The discovery of this physiology contributed to the breakthrough of computer artificial intelligence in 40 years.
In general, the information processing of the human visual system is hierarchical. From the low-level V1 area to extract edge features, to the shape of the V2 area or part of the target, etc., to the higher level, the entire target, the behavior of the target. In other words, the high-level features are the combination of low-level features. From the low-level to the high-level, feature representations become more and more abstract, and they can express semantics or intentions more and more. The higher the level of abstraction, the fewer possible guesses there are and the better it is for classification. For example, the correspondence between word sets and sentences is many-to-one, and the correspondence between sentences and semantics is many-to-one, and the correspondence between semantics and intentions is many-to-one. This is a hierarchical system.

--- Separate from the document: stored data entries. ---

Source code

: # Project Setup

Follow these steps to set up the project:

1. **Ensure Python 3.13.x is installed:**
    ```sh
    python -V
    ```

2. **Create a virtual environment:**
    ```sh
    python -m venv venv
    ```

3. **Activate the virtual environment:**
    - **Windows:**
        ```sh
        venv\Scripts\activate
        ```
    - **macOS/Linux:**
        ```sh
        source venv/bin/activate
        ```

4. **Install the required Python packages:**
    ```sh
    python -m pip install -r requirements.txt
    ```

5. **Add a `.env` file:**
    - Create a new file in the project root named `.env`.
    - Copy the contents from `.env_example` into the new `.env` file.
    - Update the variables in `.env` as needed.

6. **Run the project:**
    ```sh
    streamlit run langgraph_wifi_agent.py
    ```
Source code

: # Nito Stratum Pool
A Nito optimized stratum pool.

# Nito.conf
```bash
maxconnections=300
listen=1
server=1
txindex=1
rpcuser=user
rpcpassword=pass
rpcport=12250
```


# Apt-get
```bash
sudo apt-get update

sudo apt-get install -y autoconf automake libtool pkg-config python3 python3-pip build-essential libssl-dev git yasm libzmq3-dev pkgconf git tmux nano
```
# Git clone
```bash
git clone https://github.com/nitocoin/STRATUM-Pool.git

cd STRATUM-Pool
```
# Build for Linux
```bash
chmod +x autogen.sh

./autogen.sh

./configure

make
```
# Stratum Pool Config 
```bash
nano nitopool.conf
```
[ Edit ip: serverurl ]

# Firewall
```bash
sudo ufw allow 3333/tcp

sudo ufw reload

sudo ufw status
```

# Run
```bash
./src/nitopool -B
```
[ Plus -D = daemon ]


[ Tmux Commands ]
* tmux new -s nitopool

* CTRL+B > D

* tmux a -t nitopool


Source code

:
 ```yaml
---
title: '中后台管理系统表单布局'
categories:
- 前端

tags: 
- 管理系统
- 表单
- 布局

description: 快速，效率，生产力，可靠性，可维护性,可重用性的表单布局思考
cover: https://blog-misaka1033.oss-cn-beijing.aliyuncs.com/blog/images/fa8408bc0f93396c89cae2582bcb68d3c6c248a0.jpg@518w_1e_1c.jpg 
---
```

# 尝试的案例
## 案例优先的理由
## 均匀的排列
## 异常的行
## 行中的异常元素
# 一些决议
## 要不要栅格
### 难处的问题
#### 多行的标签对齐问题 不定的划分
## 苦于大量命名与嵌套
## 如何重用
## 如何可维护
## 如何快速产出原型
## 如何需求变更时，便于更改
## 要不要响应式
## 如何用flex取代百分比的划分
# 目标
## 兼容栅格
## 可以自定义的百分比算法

Sensitive people notice the key word: stratification. Is Deep learning deep enough to indicate how many layers I have, and how deep is it? That's right. How does Deep learning learn from this process? After all, it is due to the computer to deal with. The problem is how to model this process?
Because we want to learn the expression of characteristics, then we need to understand more about the characteristics, or about the characteristics of the hierarchy. So before we say Deep Learning, it is necessary for us to write down the features. (Oh, actually seeing such a good explanation of the features is not a pity here, so we plug it here).
| IV. About Features
The feature is the raw material of the machine learning system, and the impact on the final model is beyond doubt. If the data is well expressed as a feature, the linear model can usually achieve satisfactory accuracy. What do we need to consider for features?
4.1, the granularity of the feature representation
What is the granularity of the learning algorithm's characteristics that can play a role? In terms of a picture, pixel-level features have no value at all. For example, the motorcycle below does not receive any information at all from the pixel level, and it cannot distinguish between motorcycles and non-motorcycles. If the feature is a structural (or meaningful) time, such as whether it has a handlebar and whether it has a wheel, it is easy to distinguish the motorcycle from the non-motorcycle, and the learning algorithm can work. .
4.2 Primary (Shallow) Feature Representation
Since pixel-level feature representation does not work, what kind of representation is useful?
Around 1995, two scholars, Bruno Olshausen and David Field, worked at Cornell University. They tried to use physiology and computers to study visual problems in a two-pronged approach. They collected a lot of black and white landscape photos. From these photos, 400 small pieces were extracted. The size of each photo was 16x16 pixels. Mark the 400 pieces as S[i], i = 0, .. 399. Next, from the black and white landscape photos, another fragment is randomly extracted, and the size is also 16x16 pixels. You may wish to mark this fragment as T.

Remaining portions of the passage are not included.